Weekly Update: COVID Case/Death Rates by Partisan Lean & Vaccination Rate
I've been posting weekly looks at the rate of COVID-19 cases & deaths at the county level since the point at which every U.S. adult could theoretically have received 2 COVID vaccination doses nearly a year ago, broken out by partisan lean (i.e, what percent of the vote Donald Trump received in 2020), as well as by the vaccination rate of each county in the U.S. (nonpartisan).
For a long time I used July 1st, 2021 as my start point, but in recent months I decided to back this up to May 1st, 2021 instead. Pinning down an exact date for this is a bit tricky since a) different populations were made eligible at different points in 2021, and b) it takes 3-4 weeks after getting your first vaccination dose before you can get the second one, but May 1st is what I've finally settled on.

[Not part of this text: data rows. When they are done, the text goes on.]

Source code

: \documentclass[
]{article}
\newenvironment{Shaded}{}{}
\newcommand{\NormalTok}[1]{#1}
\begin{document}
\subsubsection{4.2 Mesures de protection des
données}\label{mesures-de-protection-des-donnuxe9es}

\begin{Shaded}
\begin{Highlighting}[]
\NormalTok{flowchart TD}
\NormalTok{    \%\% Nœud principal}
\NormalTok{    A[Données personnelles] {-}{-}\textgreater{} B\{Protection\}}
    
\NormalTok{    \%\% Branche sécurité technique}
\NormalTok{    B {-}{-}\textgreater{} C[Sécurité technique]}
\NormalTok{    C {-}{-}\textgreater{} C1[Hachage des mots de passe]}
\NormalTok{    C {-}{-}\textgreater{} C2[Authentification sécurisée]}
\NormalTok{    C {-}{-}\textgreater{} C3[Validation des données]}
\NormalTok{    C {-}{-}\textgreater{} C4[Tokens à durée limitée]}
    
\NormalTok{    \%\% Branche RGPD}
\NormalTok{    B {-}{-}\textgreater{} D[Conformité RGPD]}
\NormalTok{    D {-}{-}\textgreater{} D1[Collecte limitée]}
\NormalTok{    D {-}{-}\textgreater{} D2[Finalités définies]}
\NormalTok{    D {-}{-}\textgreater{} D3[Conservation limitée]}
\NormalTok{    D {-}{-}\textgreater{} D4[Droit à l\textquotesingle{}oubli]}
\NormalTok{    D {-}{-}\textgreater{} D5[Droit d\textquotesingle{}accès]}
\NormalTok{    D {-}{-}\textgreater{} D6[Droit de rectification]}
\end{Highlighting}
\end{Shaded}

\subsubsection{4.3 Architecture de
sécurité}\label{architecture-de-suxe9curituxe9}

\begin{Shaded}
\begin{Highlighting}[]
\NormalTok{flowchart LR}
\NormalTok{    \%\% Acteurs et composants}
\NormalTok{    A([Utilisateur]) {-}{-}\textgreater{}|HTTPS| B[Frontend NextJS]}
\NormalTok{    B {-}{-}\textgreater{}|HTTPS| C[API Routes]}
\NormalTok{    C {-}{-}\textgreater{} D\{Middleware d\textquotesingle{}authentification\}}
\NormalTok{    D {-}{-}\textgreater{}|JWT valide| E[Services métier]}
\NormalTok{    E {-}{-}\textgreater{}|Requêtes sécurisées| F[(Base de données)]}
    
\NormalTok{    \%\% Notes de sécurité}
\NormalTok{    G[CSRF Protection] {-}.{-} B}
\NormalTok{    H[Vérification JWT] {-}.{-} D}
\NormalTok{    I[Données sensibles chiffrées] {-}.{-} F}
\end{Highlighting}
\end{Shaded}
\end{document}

As always, here's my methodology:
- County-level 2020 Population data via U.S. Census Bureau's 2020 Census
- County-level 2020 Trump vote data via each state's Election Commission or Secretary of State websites
- County-level Case & Death data via Johns Hopkins University Center for Systems Science & Engineering for 47 states; NY Times COVID-10 in the United States github for NE & UT only; & the White House COVID-19 Team Community Profile Report for Florida only.
- BY POPULAR DEMAND, here's an updated Google Spreadsheet with all the relevant data.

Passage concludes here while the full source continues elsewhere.